SLC’s vested interests –
According to Arjuna, the SLC has nobody to take correct decisions, because they have vested interest with the IPL, the cancer, the AIDS —or call it what you may— of the great game of cricket. He further states that ICC, now a toothless tiger should be there to protect the game of cricket and not to be biased to a particular country. It is such a pity that the cricketing world is dancing with their knickers down to please the IPL, the Indian money-making machine in cricket. Arjuna has a special word of praise for Malcolm Speed who was once the head of the ICC.
This writer’s opinion is that soon the IPL will have mixed cricket teams, both men and women, displaying different strokes than the cricketing ones.
When asked for his opinion about a young cricketer who is the talk of the town, Kushal Janith Perera, Arjuna stated that the youngster should not be meddled with too many corrections in technique.
Perera may be self-thought and solely dependent on his keen eye and mere instinct, he was also quick to note that the young buck has already being gobbled up by the IPL (another talent bites the dust).
At this juncture it is worth mentioning how Arjuna progressed from his formative years as a young boy. Mr. Lionel Mendis, the famous coach showed him the rudiments of cricket and from then onwards, it was the well-known duo of coaches, namely P. W. Perera and Anura Polonowita who put the finishing touches to this magnificent product.

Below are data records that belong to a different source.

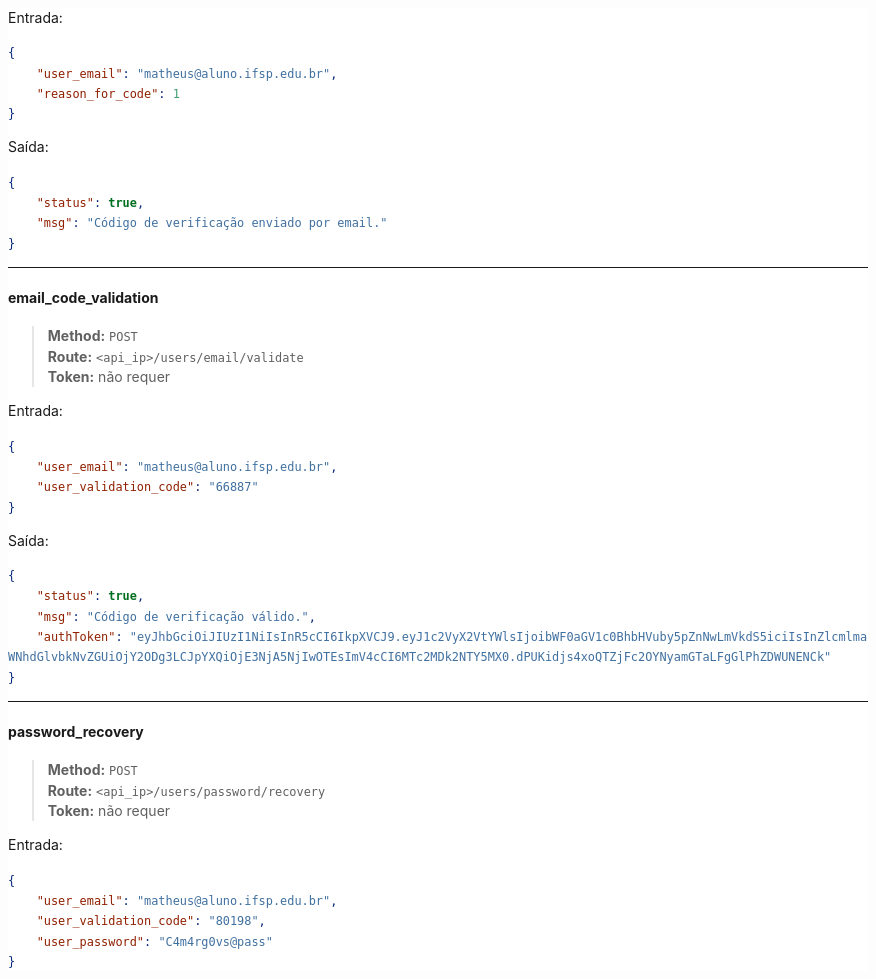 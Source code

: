Entrada:

```json
{
	"user_email": "matheus@aluno.ifsp.edu.br",
	"reason_for_code": 1
}
```

Saída:

```json
{
	"status": true,
	"msg": "Código de verificação enviado por email."
}
```

---

#### email_code_validation

> **Method:** `POST`\
> **Route:** `<api_ip>/users/email/validate`\
> **Token:** não requer

Entrada:

```json
{
	"user_email": "matheus@aluno.ifsp.edu.br",
	"user_validation_code": "66887"
}
```

Saída:

```json
{
	"status": true,
	"msg": "Código de verificação válido.",
	"authToken": "eyJhbGciOiJIUzI1NiIsInR5cCI6IkpXVCJ9.eyJ1c2VyX2VtYWlsIjoibWF0aGV1c0BhbHVuby5pZnNwLmVkdS5iciIsInZlcmlmaWNhdGlvbkNvZGUiOjY2ODg3LCJpYXQiOjE3NjA5NjIwOTEsImV4cCI6MTc2MDk2NTY5MX0.dPUKidjs4xoQTZjFc2OYNyamGTaLFgGlPhZDWUNENCk"
}
```

---

#### password_recovery

> **Method:** `POST`\
> **Route:** `<api_ip>/users/password/recovery`\
> **Token:** não requer

Entrada:

```json
{
	"user_email": "matheus@aluno.ifsp.edu.br",
	"user_validation_code": "80198",
	"user_password": "C4m4rg0vs@pass"
}
```
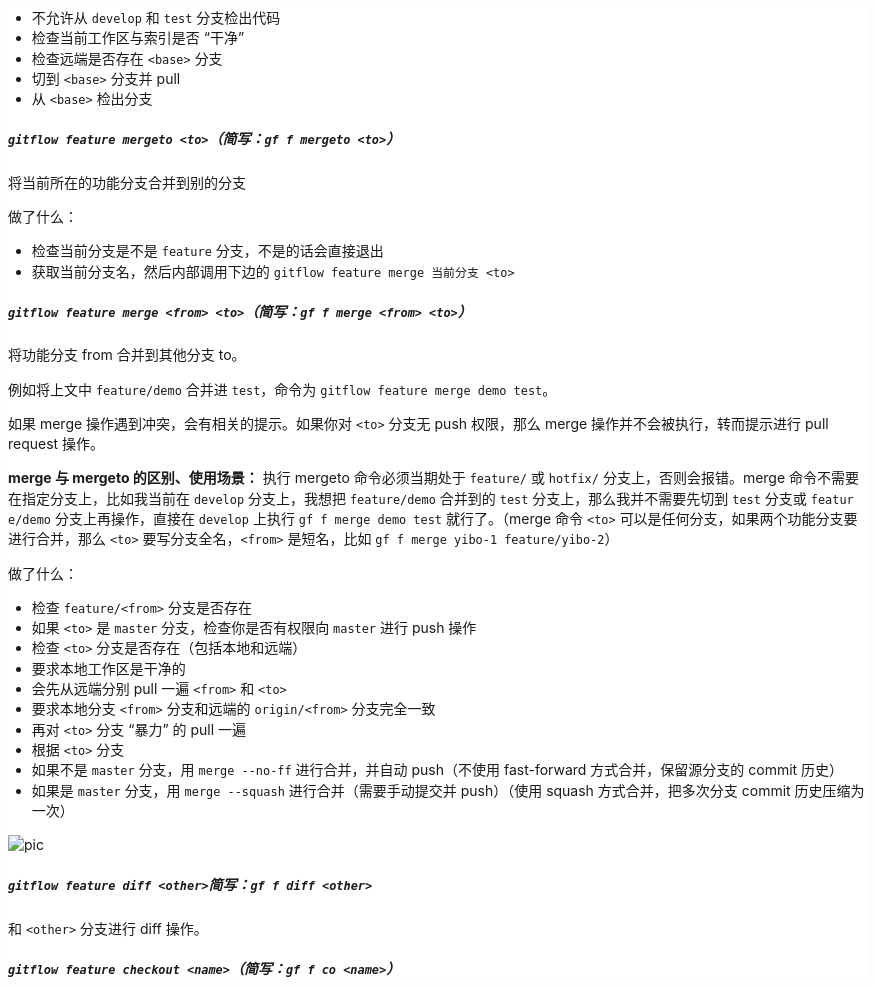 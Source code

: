 - 不允许从 `develop` 和 `test` 分支检出代码
- 检查当前工作区与索引是否 “干净”
- 检查远端是否存在 `<base>` 分支
- 切到 `<base>` 分支并 pull
- 从 `<base>` 检出分支



##### `gitflow feature mergeto <to>`（简写：`gf f mergeto <to>`）

将当前所在的功能分支合并到别的分支

做了什么：

- 检查当前分支是不是 `feature` 分支，不是的话会直接退出
- 获取当前分支名，然后内部调用下边的 `gitflow feature merge 当前分支 <to>`



##### `gitflow feature merge <from> <to>`（简写：`gf f merge <from> <to>`）

将功能分支 from 合并到其他分支 to。

例如将上文中 `feature/demo` 合并进 `test`，命令为 `gitflow feature merge demo test`。

如果 merge 操作遇到冲突，会有相关的提示。如果你对 `<to>` 分支无 push 权限，那么 merge 操作并不会被执行，转而提示进行 pull request 操作。

**merge 与 mergeto 的区别、使用场景：** 执行 mergeto 命令必须当期处于 `feature/` 或 `hotfix/` 分支上，否则会报错。merge 命令不需要在指定分支上，比如我当前在 `develop` 分支上，我想把 `feature/demo` 合并到的 `test` 分支上，那么我并不需要先切到 `test` 分支或 `feature/demo` 分支上再操作，直接在 `develop` 上执行 `gf f merge demo test` 就行了。（merge 命令 `<to>` 可以是任何分支，如果两个功能分支要进行合并，那么 `<to>` 要写分支全名，`<from>` 是短名，比如 `gf f merge yibo-1 feature/yibo-2`）

做了什么：

- 检查 `feature/<from>` 分支是否存在
- 如果 `<to>` 是 `master` 分支，检查你是否有权限向 `master` 进行 push 操作
- 检查 `<to>` 分支是否存在（包括本地和远端）
- 要求本地工作区是干净的
- 会先从远端分别 pull 一遍 `<from>` 和 `<to>`
- 要求本地分支 `<from>` 分支和远端的 `origin/<from>` 分支完全一致
- 再对 `<to>` 分支 “暴力” 的 pull 一遍
- 根据 `<to>` 分支
- 如果不是 `master` 分支，用 `merge --no-ff` 进行合并，并自动 push（不使用 fast-forward 方式合并，保留源分支的 commit 历史）
- 如果是 `master` 分支，用 `merge --squash` 进行合并（需要手动提交并 push）（使用 squash 方式合并，把多次分支 commit 历史压缩为一次）

![pic](https://qiniustatic.wodidashi.com/img/dBrsMf.jpg)



##### `gitflow feature diff <other>`简写：`gf f diff <other>`

和 `<other>` 分支进行 diff 操作。



##### `gitflow feature checkout <name>`（简写：`gf f co <name>`）

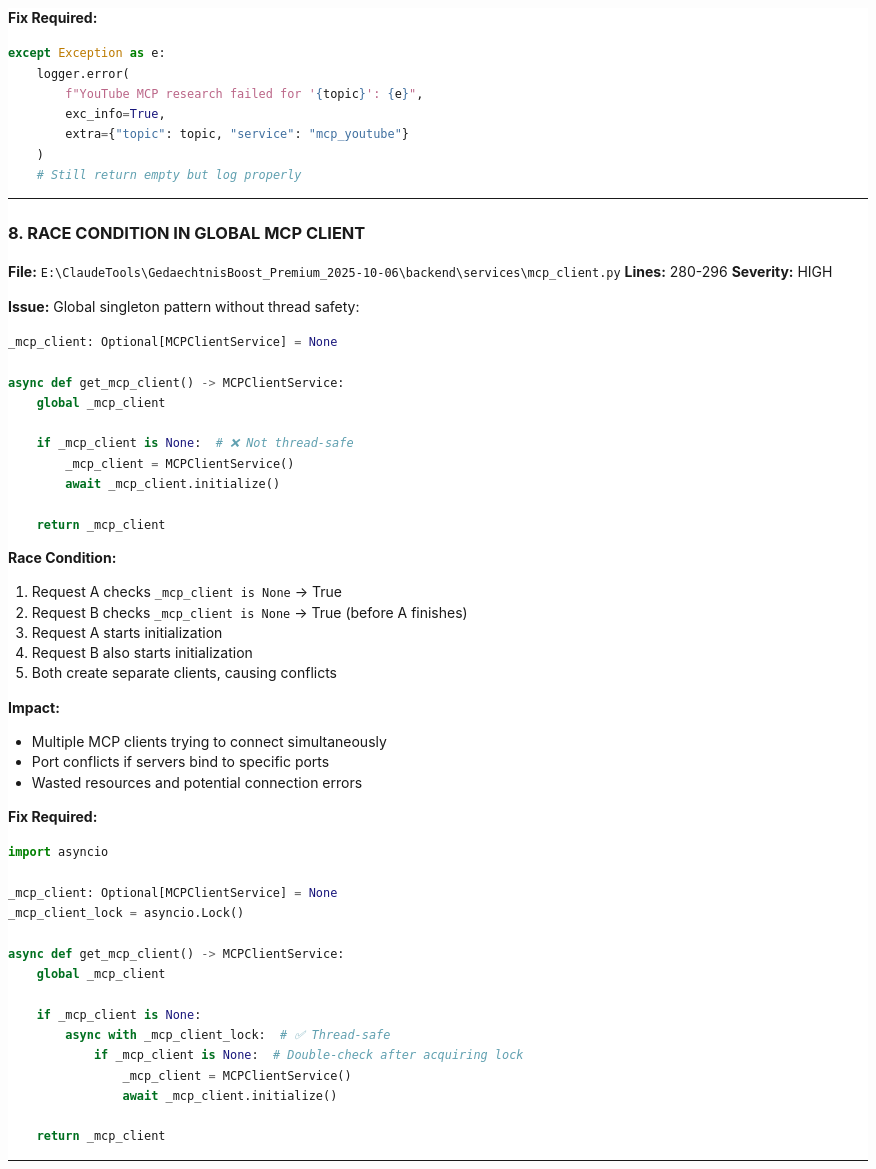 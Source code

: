 **Fix Required:**
```python
except Exception as e:
    logger.error(
        f"YouTube MCP research failed for '{topic}': {e}",
        exc_info=True,
        extra={"topic": topic, "service": "mcp_youtube"}
    )
    # Still return empty but log properly
```

---

### 8. RACE CONDITION IN GLOBAL MCP CLIENT

**File:** `E:\ClaudeTools\GedaechtnisBoost_Premium_2025-10-06\backend\services\mcp_client.py`
**Lines:** 280-296
**Severity:** HIGH

**Issue:**
Global singleton pattern without thread safety:

```python
_mcp_client: Optional[MCPClientService] = None

async def get_mcp_client() -> MCPClientService:
    global _mcp_client

    if _mcp_client is None:  # ❌ Not thread-safe
        _mcp_client = MCPClientService()
        await _mcp_client.initialize()

    return _mcp_client
```

**Race Condition:**
1. Request A checks `_mcp_client is None` → True
2. Request B checks `_mcp_client is None` → True (before A finishes)
3. Request A starts initialization
4. Request B also starts initialization
5. Both create separate clients, causing conflicts

**Impact:**
- Multiple MCP clients trying to connect simultaneously
- Port conflicts if servers bind to specific ports
- Wasted resources and potential connection errors

**Fix Required:**
```python
import asyncio

_mcp_client: Optional[MCPClientService] = None
_mcp_client_lock = asyncio.Lock()

async def get_mcp_client() -> MCPClientService:
    global _mcp_client

    if _mcp_client is None:
        async with _mcp_client_lock:  # ✅ Thread-safe
            if _mcp_client is None:  # Double-check after acquiring lock
                _mcp_client = MCPClientService()
                await _mcp_client.initialize()

    return _mcp_client
```

---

I can still recall, Arjuna as a 14-years-old, playing for Ananda College 1st Eleven against Royal College at Reid Avenue. He was not batting or bowling but was just fielding in the cover-point region and the way he ambled in towards the batsman when the bowler ran up to bowl, was something else. He exuded confidence even at that very young age and that was the beginning and the rest is history.
The Maestro concluded in saying that speaking fluent English is no criteria in judging one’s cricketing abilities or handling players for that
matter, due to our feeble education system, it is rather difficult to find talented players, who are conversant in English. There is a point in what he said.